Dial 'B' for...: 007's phone can be yours

DRAWING BY DEBORAH DERR McCLINTOCK

Q. Just how amazing was the Erickson mobile phone used by agent 007 James Bond in Tomorrow Never Dies? Could one of these be in our techno-future? –A. G. Bell

A. Besides being a phone, it was a remote control for Bond's BMW 750iL, had a fingerprint reader, a key duplicator, and a laser beam capable of cutting steel, says physicist Barry Parker in Death Rays, Jet Packs, Stunts & Supercars: The Fantastic Physics of Film's Most Celebrated Agent.

 By tapping on a pad in the phone, Bond could start his car from afar, then bring it to him by drawing his fingers across the pad. Via video screen, he could even steer the vehicle from a concealed position in the back seat. "The device was also a 20,000-volt stun gun. Quite a phone in anybody's book," Parker says.

But forget techno-future! "We at Carnegie Mellon's Institute for Complex Engineered Systems have already built a phone more sophisticated than Bond's," says Director Asim Smailagic of the Laboratory of Interactive Computer Systems. It won't interrupt if you're talking and will remind you to return an important call.

With four sensors– a microphone, light and temperature gauge, and accelerometer to detect walking, running, or sitting– the phone can sense if you're in a theater or out on the go. A PDA-based device can also direct you to your car in a parking lot. Acting as position pilot, it will steer you– "go straight, right," etc.

Only the laser cutter and stun gun are a stretch, requiring considerable power, says Berkeley's Phil Marcus. "Our current battery technology for electric cars and so on is not that advanced. Just to remind you, our lap-top batteries are still so pitiful we can't even enjoy a good double-feature DVD on them when we fly across the country."

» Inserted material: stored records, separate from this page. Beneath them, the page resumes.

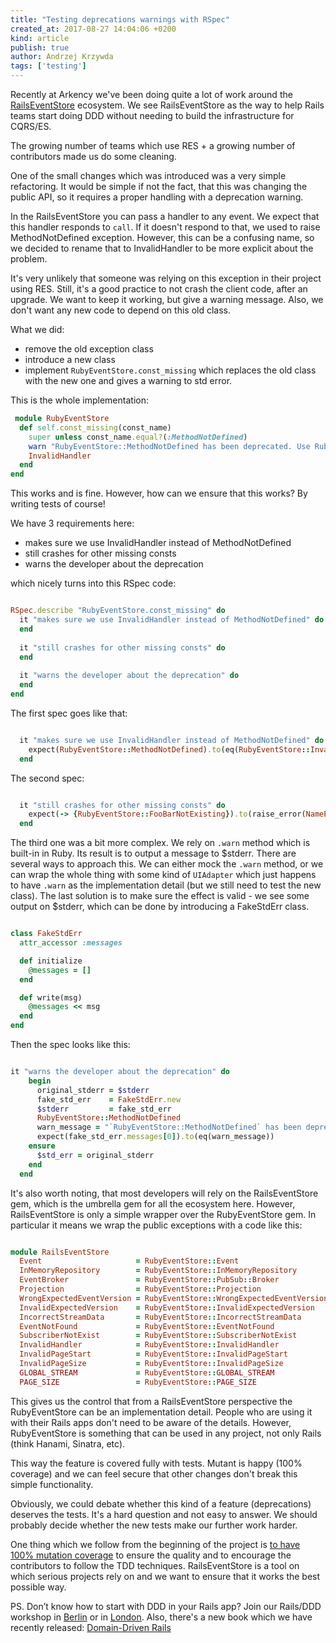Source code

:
 ```yaml
---
title: "Testing deprecations warnings with RSpec"
created_at: 2017-08-27 14:04:06 +0200
kind: article
publish: true
author: Andrzej Krzywda
tags: ['testing']
---
```


Recently at Arkency we've been doing quite a lot of work around the [RailsEventStore](https://railseventstore.org) ecosystem. We see RailsEventStore as the way to help Rails teams start doing DDD without needing to build the infrastructure for CQRS/ES. 

The growing number of teams which use RES + a growing number of contributors made us do some cleaning.

One of the small changes which was introduced was a very simple refactoring. It would be simple if not the fact, that this was changing the public API, so it requires a proper handling with a deprecation warning.

<!-- more -->

In the RailsEventStore you can pass a handler to any event. We expect that this handler responds to `call`. If it doesn't respond to that, we used to raise MethodNotDefined exception. However, this can be a confusing name, so we decided to rename that to InvalidHandler to be more explicit about the problem.

It's very unlikely that someone was relying on this exception in their project using RES. Still, it's a good practice to not crash the client code, after an upgrade. We want to keep it working, but give a warning message. Also, we don't want any new code to depend on this old class.

What we did:

- remove the old exception class
- introduce a new class
- implement `RubyEventStore.const_missing` which replaces the old class with the new one and gives a warning to std error.

This is the whole implementation:

```ruby
 module RubyEventStore
  def self.const_missing(const_name)
    super unless const_name.equal?(:MethodNotDefined)
    warn "RubyEventStore::MethodNotDefined has been deprecated. Use RubyEventStore::InvalidHandler instead."
    InvalidHandler
  end
end
```

This works and is fine. However, how can we ensure that this works? By writing tests of course!

We have 3 requirements here:

- makes sure we use InvalidHandler instead of MethodNotDefined
- still crashes for other missing consts
- warns the developer about the deprecation

which nicely turns into this RSpec code:

```ruby

RSpec.describe "RubyEventStore.const_missing" do
  it "makes sure we use InvalidHandler instead of MethodNotDefined" do
  end
  
  it "still crashes for other missing consts" do
  end
  
  it "warns the developer about the deprecation" do
  end
end
```

The first spec goes like that:

```ruby

  it "makes sure we use InvalidHandler instead of MethodNotDefined" do
    expect(RubyEventStore::MethodNotDefined).to(eq(RubyEventStore::InvalidHandler))
  end
```

The second spec:

```ruby

  it "still crashes for other missing consts" do
    expect(-> {RubyEventStore::FooBarNotExisting}).to(raise_error(NameError))
  end
```

The third one was a bit more complex. We rely on `.warn` method which is built-in in Ruby. Its result is to output a message to $stderr. There are several ways to approach this. We can either mock the `.warn` method, or we can wrap the whole thing with some kind of `UIAdapter` which just happens to have `.warn` as the implementation detail (but we still need to test the new class). The last solution is to make sure the effect is valid - we see some output on $stderr, which can be done by introducing a FakeStdErr class.

```ruby

class FakeStdErr
  attr_accessor :messages

  def initialize
    @messages = []
  end

  def write(msg)
    @messages << msg
  end
end
```

Then the spec looks like this:

```ruby

it "warns the developer about the deprecation" do
    begin
      original_stderr = $stderr
      fake_std_err    = FakeStdErr.new
      $stderr         = fake_std_err
      RubyEventStore::MethodNotDefined
      warn_message = "`RubyEventStore::MethodNotDefined` has been deprecated. Use `RubyEventStore::InvalidHandler` instead."
      expect(fake_std_err.messages[0]).to(eq(warn_message))
    ensure
      $std_err = original_stderr
    end
  end
```

It's also worth noting, that most developers will rely on the RailsEventStore gem, which is the umbrella gem for all the ecosystem here. However, RailsEventStore is only a simple wrapper over the RubyEventStore gem. In particular it means we wrap the public exceptions with a code like this:

```ruby

module RailsEventStore
  Event                     = RubyEventStore::Event
  InMemoryRepository        = RubyEventStore::InMemoryRepository
  EventBroker               = RubyEventStore::PubSub::Broker
  Projection                = RubyEventStore::Projection
  WrongExpectedEventVersion = RubyEventStore::WrongExpectedEventVersion
  InvalidExpectedVersion    = RubyEventStore::InvalidExpectedVersion
  IncorrectStreamData       = RubyEventStore::IncorrectStreamData
  EventNotFound             = RubyEventStore::EventNotFound
  SubscriberNotExist        = RubyEventStore::SubscriberNotExist
  InvalidHandler            = RubyEventStore::InvalidHandler
  InvalidPageStart          = RubyEventStore::InvalidPageStart
  InvalidPageSize           = RubyEventStore::InvalidPageSize
  GLOBAL_STREAM             = RubyEventStore::GLOBAL_STREAM
  PAGE_SIZE                 = RubyEventStore::PAGE_SIZE
```

This gives us the control that from a RailsEventStore perspective the RubyEventStore can be an implementation detail. People who are using it with their Rails apps don't need to be aware of the details. However, RubyEventStore is something that can be used in any project, not only Rails (think Hanami, Sinatra, etc).

This way the feature is covered fully with tests. Mutant is happy (100% coverage) and we can feel secure that other changes don't break this simple functionality.

Obviously, we could debate whether this kind of a feature (deprecations) deserves the tests. It's a hard question and not easy to answer. We should probably decide whether the new tests make our further work harder. 

One thing which we follow from the beginning of the project is [to have 100% mutation coverage](http://blog.arkency.com/2015/04/why-i-want-to-introduce-mutation-testing-to-the-rails-event-store-gem/) to ensure the quality and to encourage the contributors to follow the TDD techniques. RailsEventStore is a tool on which serious projects rely on and we want to ensure that it works the best possible way.

PS. Don’t know how to start with DDD in your Rails app? Join our Rails/DDD workshop in [Berlin](http://blog.arkency.com/ddd-training/) or in [London](http://blog.arkency.com/domain-driven-rails-workshop-london/). Also, there's a new book which we have recently released: [Domain-Driven Rails](http://blog.arkency.com/domain-driven-rails/)
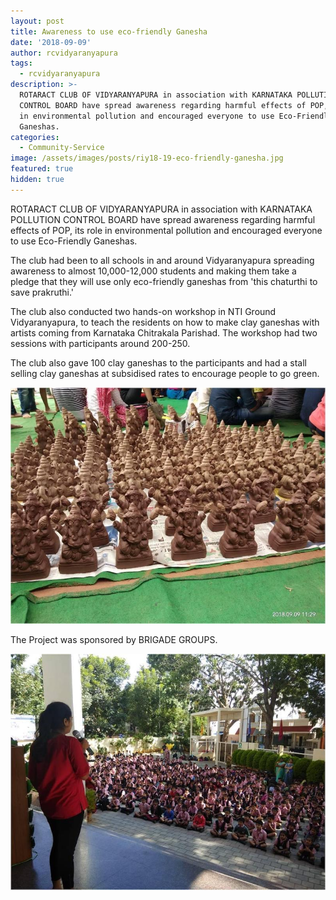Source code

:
 ```yaml
---
layout: post
title: Awareness to use eco-friendly Ganesha
date: '2018-09-09'
author: rcvidyaranyapura
tags:
  - rcvidyaranyapura
description: >-
  ROTARACT CLUB OF VIDYARANYAPURA in association with KARNATAKA POLLUTION
  CONTROL BOARD have spread awareness regarding harmful effects of POP, its role
  in environmental pollution and encouraged everyone to use Eco-Friendly
  Ganeshas.
categories:
  - Community-Service
image: /assets/images/posts/riy18-19-eco-friendly-ganesha.jpg
featured: true
hidden: true
---
```

ROTARACT CLUB OF VIDYARANYAPURA  in association with KARNATAKA POLLUTION CONTROL  BOARD have spread awareness regarding harmful effects of POP, its role in environmental pollution and encouraged everyone to use Eco-Friendly Ganeshas.

The club had been to all schools in and around Vidyaranyapura spreading awareness to almost 10,000-12,000 students and making them take a pledge that they will use only eco-friendly ganeshas from 'this chaturthi to save prakruthi.'

The club also conducted two hands-on workshop in NTI Ground Vidyaranyapura, to teach the residents on how to make clay ganeshas with artists coming from Karnataka Chitrakala Parishad. The workshop had two sessions with participants around 200-250. 

The club also gave 100 clay ganeshas to the participants and had a stall selling clay ganeshas at subsidised rates to encourage people to go green. 

![Awareness to use eco-friendly Ganesha](/assets/images/posts/riy18-19-eco-friendly-ganesha3.jpg)

The Project was sponsored by BRIGADE GROUPS.

![Awareness to use eco-friendly Ganesha](/assets/images/posts/riy18-19-eco-friendly-ganesha2.jpg)
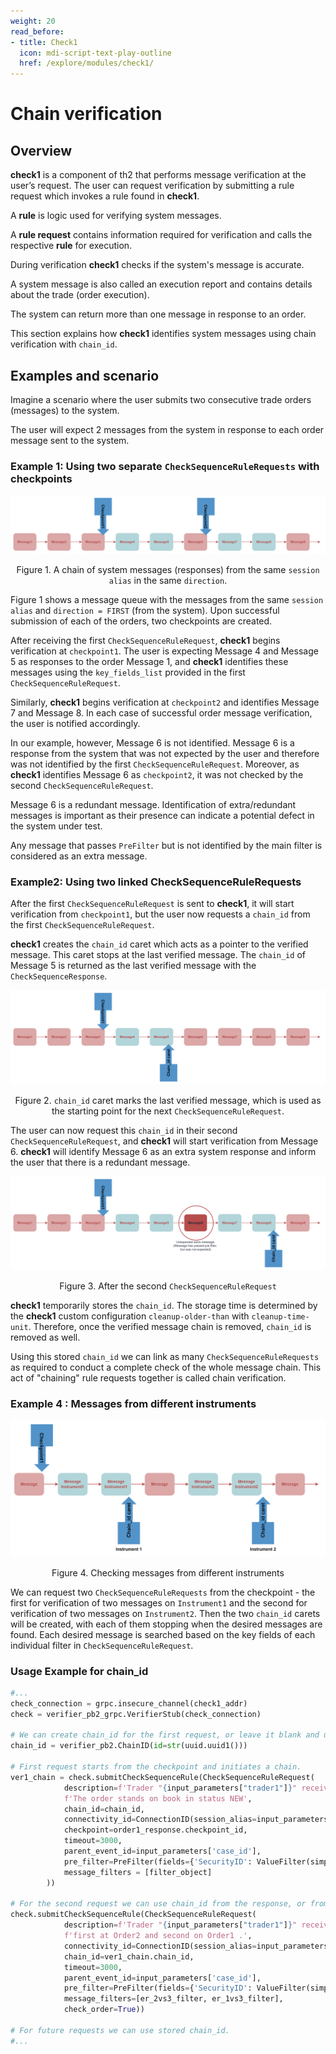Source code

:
 ```yaml
---
weight: 20
read_before:
- title: Check1
  icon: mdi-script-text-play-outline
  href: /explore/modules/check1/
---
```


# Chain verification

## Overview
**check1** is a component of th2 that performs message <term term='verification'>verification</term> at the user’s request. 
The user can request verification by submitting a <term term='rule request'>rule request</term> which invokes a <term term='rule (check1)'>rule</term> found in **check1**.

<notice info>
<!-- TODO: add these as hover over terms -->

A **rule** is logic used for verifying system messages.

A **rule request** contains information required for verification and calls the respective **rule** for execution.

</notice>

During verification **check1** checks if the system's message is accurate.

A system message is also called an execution report and contains details about the trade (order execution).

The system can return more than one message in response to an order.

<!-- TODO: change this sentence to better reflect the articles idea -->
This section explains how **check1** identifies system messages using chain verification with `chain_id`.

## Examples and scenario
Imagine a scenario where the user submits two consecutive trade orders (messages) to the system.

The user will expect 2 messages from the system in response to each order message sent to the system.

### Example 1: Using two separate `CheckSequenceRuleRequests` with checkpoints

![Figure1.message_chain_with_two_checkpoints](./message_chain_with_two_checkpoints.png )
<center>
<figcaption>

Figure 1. A chain of system messages (responses) from the same `session alias` in the same `direction`.

</figcaption>
</center>

Figure 1 shows a message queue with the messages from the same `session alias` and `direction = FIRST` (from the system). 
Upon successful submission of each of the orders, two <term term='checkpoint'>checkpoints</term> are created.

After receiving the first `CheckSequenceRuleRequest`, **check1** begins verification at `checkpoint1`. 
The user is expecting Message 4 and Message 5 as responses to the order Message 1, and **check1** identifies these messages using the `key_fields_list` provided in the first `CheckSequenceRuleRequest`.

Similarly, **check1** begins verification at `checkpoint2` and identifies Message 7 and Message 8. 
In each case of successful order message verification, the user is notified accordingly.

In our example, however, Message 6 is not identified. 
Message 6 is a response from the system that was not expected by the user and therefore was not identified by the first `CheckSequenceRuleRequest`. 
Moreover, as **check1** identifies Message 6 as `checkpoint2`, it was not checked by the second `CheckSequenceRuleRequest`. 

Message 6 is a redundant message. 
Identification of extra/redundant messages is important as their presence can indicate a  potential defect in the system under test.

<notice info>
<!-- TODO : make into hover over terms -->

Any message that passes `PreFilter` but is not identified by the main filter is considered as an extra message. 

</notice>


### Example2: Using two linked CheckSequenceRuleRequests

After the first `CheckSequenceRuleRequest` is sent to **check1**, it will start verification from `checkpoint1`, but the user now requests a <term term='chain id'>`chain_id`</term> from the first `CheckSequenceRuleRequest`.

**check1** creates the `chain_id` caret which acts as a pointer to the verified message. 
This caret stops at the last verified message. 
The `chain_id` of Message 5 is returned as the last verified message with the `CheckSequenceResponse`. 

![Figure2.chain_id](./chain_id.png)

<center>
<figcaption>

Figure 2. `chain_id` caret marks the last verified message, which is used as the starting point for the next `CheckSequenceRuleRequest`.

</figcaption>
</center>

The user can now request this `chain_id` in their second `CheckSequenceRuleRequest`, and **check1** will start verification from Message 6. 
**check1** will identify Message 6 as an extra system response and inform the user that there is a redundant message.

![Figure3.chain_id2](./chain_id2.png)
<center>
<figcaption>

Figure 3. After the second `CheckSequenceRuleRequest`

</figcaption>
</center>

**check1** temporarily stores the `chain_id`. 
The storage time is determined by the **check1** custom configuration `cleanup-older-than` with `cleanup-time-unit`. 
Therefore, once the verified message chain is removed, `chain_id` is removed as well. 

Using this stored `chain_id` we can link as many `CheckSequenceRuleRequests` as required to conduct a complete check of the whole message chain. 
This act of "chaining" rule requests together is called chain verification. 

### Example 4 : Messages from different instruments

![Figure4.two_instruments2](./two_instruments2.png)

<center>
<figcaption>

Figure 4. Checking messages from different instruments

</figcaption>
</center>

We can request two `CheckSequenceRuleRequests` from the checkpoint - the first for verification of two messages on `Instrument1` and the second for verification of two messages on `Instrument2`. 
Then the two `chain_id` carets will be created, with each of them stopping when the desired messages are found. 
Each desired message is searched based on the key fields of each individual filter in `CheckSequenceRuleRequest`.


### Usage Example for chain_id

```python
#...
check_connection = grpc.insecure_channel(check1_addr)
check = verifier_pb2_grpc.VerifierStub(check_connection)

# We can create chain_id for the first request, or leave it blank and use it from checkpoint.
chain_id = verifier_pb2.ChainID(id=str(uuid.uuid1()))

# First request starts from the checkpoint and initiates a chain.       
ver1_chain = check.submitCheckSequenceRule(CheckSequenceRuleRequest(
            description=f'Trader "{input_parameters["trader1"]}" receives Execution Report. '
            f'The order stands on book in status NEW',
            chain_id=chain_id,
            connectivity_id=ConnectionID(session_alias=input_parameters['trader1_fix']),
            checkpoint=order1_response.checkpoint_id,
            timeout=3000,
            parent_event_id=input_parameters['case_id'],
            pre_filter=PreFilter(fields={'SecurityID': ValueFilter(simple_filter=Instrument)}),
            message_filters = [filter_object]
        ))
        
# For the second request we can use chain_id from the response, or from the script if we fill it in the first request.
check.submitCheckSequenceRule(CheckSequenceRuleRequest(
            description=f'Trader "{input_parameters["trader1"]}" receives Execution Reports: '
            f'first at Order2 and second on Order1 .',
            connectivity_id=ConnectionID(session_alias=input_parameters['trader1_fix']),
            chain_id=ver1_chain.chain_id,
            timeout=3000,
            parent_event_id=input_parameters['case_id'],
            pre_filter=PreFilter(fields={'SecurityID': ValueFilter(simple_filter=Instrument)}),
            message_filters=[er_2vs3_filter, er_1vs3_filter],
            check_order=True))
            
# For future requests we can use stored chain_id.
#...
```
<!-- TODO: Add a link to the checkpoints page -->

<!-- TODO: Add a link to the rulerequests page -->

Q. Did the Adams and Eves of the human race have navels? –Cher

A. Why not? In light of modern biology, there were no two originally created humans from which all others were descended, says University of Chicago evolutionist Jerry Coyne. Rather, Homo sapiens came from an ancestral species of apes around six million years ago, so the question becomes, Did these apelike creatures have navels?

The answer to this is "yes," because navels are the remnant of the attachment of the umbilical cord to the fetus, and all our apelike relatives have umbilical cords. In fact, all placental mammals are attached in this way, with the navel being the scar left over from the severing of the placenta, says University of California-Berkeley paleontologist Kevin Padian.

Dogs, cats, mice, elephants, horses, whales, gorillas, and chimps are also placentals, with navels to show for it.

Q. Baseball stadium power outage at night: A full moon would probably be enough light for you to still read your scorecard. But how many full moons would it take for the game to be able to continue? –Europa G. Callisto

A. Seeing features by moonlight is more a testament to the eye's amazing adaptability than to the moon's reflectivity, which returns only about 7 percent of the light falling on it compared to the Earth's 39 percent, reports Australia's Melbourne Planetarium.

Given our eyes' adaptivity, even the moon's dull gray color can seem dazzlingly bright as the sky darkens. The Sun, 14 magnitudes brighter, sends out about 400,000 times more light to us. Meaning that even if we could manage to fill the sky with full moons–100,000 of them!–leaving no dark part "unmooned," it would still radiate only 1/4th as much light as our one Sun.

In other words, trying to hit a baseball by moonlight, even by moon-moon-moon... light, would be lunacy indeed. Nocturnal basketball, anybody?

Q. Ever hear the tale of the clever jailbird (clever enough?) who was to be hanged, but the jailer refused to specify the day, saying only, "It will happen on one of the next five days, and it will be on the day you least expect." –S. McCue

A. Hearing this, the jailbird smiled wryly and asked: "Are you an honest man, my good jailer?"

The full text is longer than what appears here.